Operator state measures
Participants responded to question windows every 3-min (10 times per scenario). A graphical representation of the timing of question windows relative to aircraft conflict events is presented in Figure 3. A 3-min interval was selected to ensure that operator state was measured prior to aircraft involved in a conflict first being displayed. Question windows did not prompt participants to upcoming automation failures, as only 20% of the windows preceded automation failure. Question window responses were self-paced (did not time-out). An example of question window and event timings presented to participants. Scenarios ran for 30 min, with question windows presented every 3 min. Of the 10 aircraft conflicts presented to participants, the automation failed to resolve two conflicts per scenario. Aircraft also needed to be accepted and handed-off throughout scenerious.
Question windows appeared on the right-hand side of the sector while the task was paused (Figure 2). Aircraft remained visible during pauses to minimise task disruption (Chiappe et al., 2016). Response scales ranged from 1 to 10. Item presentation order (workload, fatigue, trust, task engagement) within the question window was counterbalanced across participants but consistent for each participant.
Descriptive Statistics for RTM Performance and Operator State Variables Measured In-Task and Post-Task, Split by DOA Condition.
Note. RT (s) = response time in seconds; RTM = return to manual.
Procedure
Participants first completed a separate 1-hr task examining manual conflict/non-conflict discrimination skill (data not reported here). This task sequentially presented 560 aircraft pairs travelling on converging flight paths for 3.5s each. Participants decided if each pair presented would conflict or not.

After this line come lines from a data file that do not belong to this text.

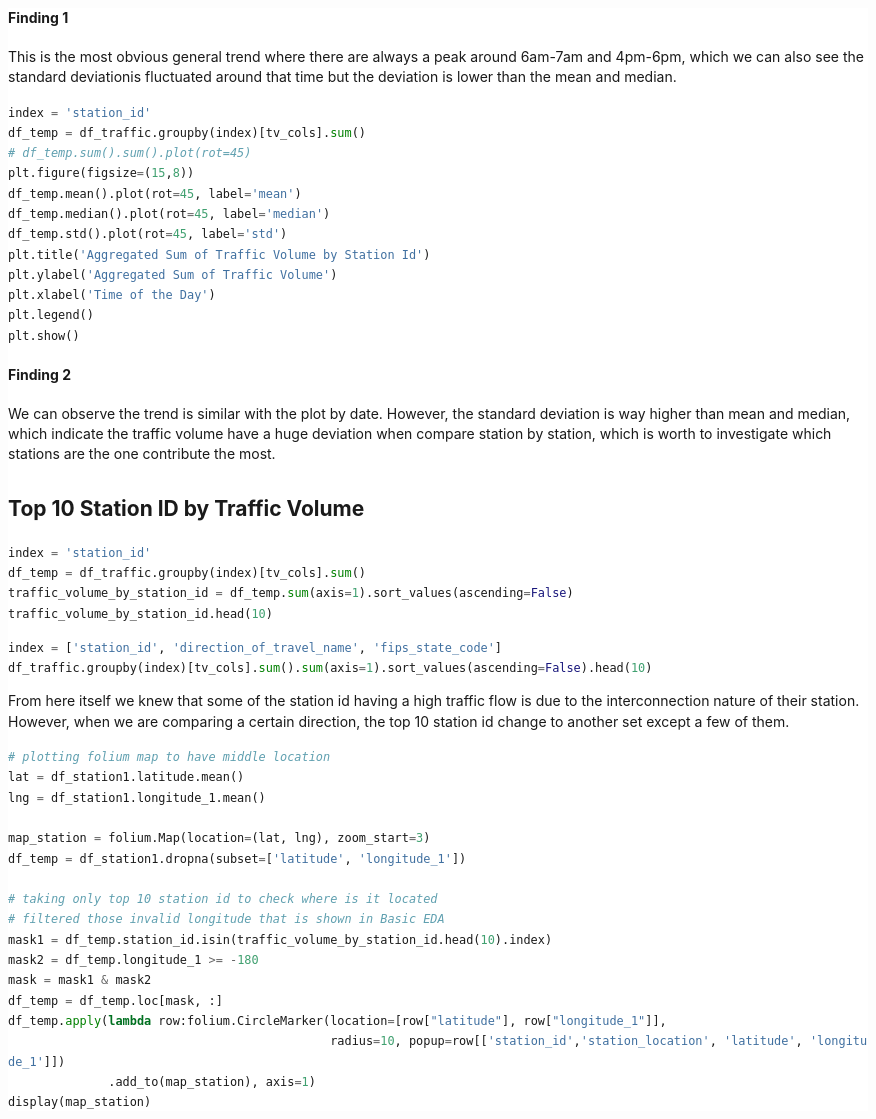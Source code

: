 #### Finding 1
This is the most obvious general trend where there are always a peak around 6am-7am and 4pm-6pm, which we can also see the standard deviationis fluctuated around that time but the deviation is lower than the mean and median.

```python
index = 'station_id'
df_temp = df_traffic.groupby(index)[tv_cols].sum()
# df_temp.sum().sum().plot(rot=45)
plt.figure(figsize=(15,8))
df_temp.mean().plot(rot=45, label='mean')
df_temp.median().plot(rot=45, label='median')
df_temp.std().plot(rot=45, label='std')
plt.title('Aggregated Sum of Traffic Volume by Station Id')
plt.ylabel('Aggregated Sum of Traffic Volume')
plt.xlabel('Time of the Day')
plt.legend()
plt.show()
```

#### Finding 2
We can observe the trend is similar with the plot by date. However, the standard deviation is way higher than mean and median, which indicate the traffic volume have a huge deviation when compare station by station, which is worth to investigate which stations are the one contribute the most.


## Top 10 Station ID by Traffic Volume

```python
index = 'station_id'
df_temp = df_traffic.groupby(index)[tv_cols].sum()
traffic_volume_by_station_id = df_temp.sum(axis=1).sort_values(ascending=False)
traffic_volume_by_station_id.head(10)
```

```python
index = ['station_id', 'direction_of_travel_name', 'fips_state_code']
df_traffic.groupby(index)[tv_cols].sum().sum(axis=1).sort_values(ascending=False).head(10)
```

From here itself we knew that some of the station id having a high traffic flow is due to the interconnection nature of their station. However, when we are comparing a certain direction, the top 10 station id change to another set except a few of them.

```python
# plotting folium map to have middle location
lat = df_station1.latitude.mean()
lng = df_station1.longitude_1.mean()

map_station = folium.Map(location=(lat, lng), zoom_start=3)
df_temp = df_station1.dropna(subset=['latitude', 'longitude_1'])

# taking only top 10 station id to check where is it located
# filtered those invalid longitude that is shown in Basic EDA
mask1 = df_temp.station_id.isin(traffic_volume_by_station_id.head(10).index)
mask2 = df_temp.longitude_1 >= -180
mask = mask1 & mask2
df_temp = df_temp.loc[mask, :]
df_temp.apply(lambda row:folium.CircleMarker(location=[row["latitude"], row["longitude_1"]], 
                                             radius=10, popup=row[['station_id','station_location', 'latitude', 'longitude_1']])
              .add_to(map_station), axis=1)
display(map_station)
```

Participants then took a ∼10-min break in which they were randomly assigned to either the higher or lower DOA condition. They then completed a 25-min audio-visual training, 30-min manual ATC practice scenario, pre-DSSQ-SV questionnaire, 5-min training on condition-specific DOA, three 30-min experimental ATC scenarios with condition-specific DOA (∼5-min break between scenarios), and the trust inventory, DSSQ-SV, and NASA-TLX after each scenario.
Data Analyses
Table 1 presents the full list of ATC performance metrics. Acceptance and hand-off accuracy was the proportion of aircraft successfully accepted/hand-off. Acceptance and hand-off RT was the time taken to accept/hand-off once an aircraft started flashing. Once accepted, participants could resolve conflicts manually in the practice scenario, or if they judged the automation had missed a conflict in experimental scenarios. RTM performance was measured by (a) the proportion of conflicts correctly resolved by the participant that automation failed to highlight or resolve (RTM accuracy) and (b) for those conflicts resolved, the time taken to resolve conflicts missed by automation (RTM RT). We also measured the conflict false alarm rate to near miss aircraft.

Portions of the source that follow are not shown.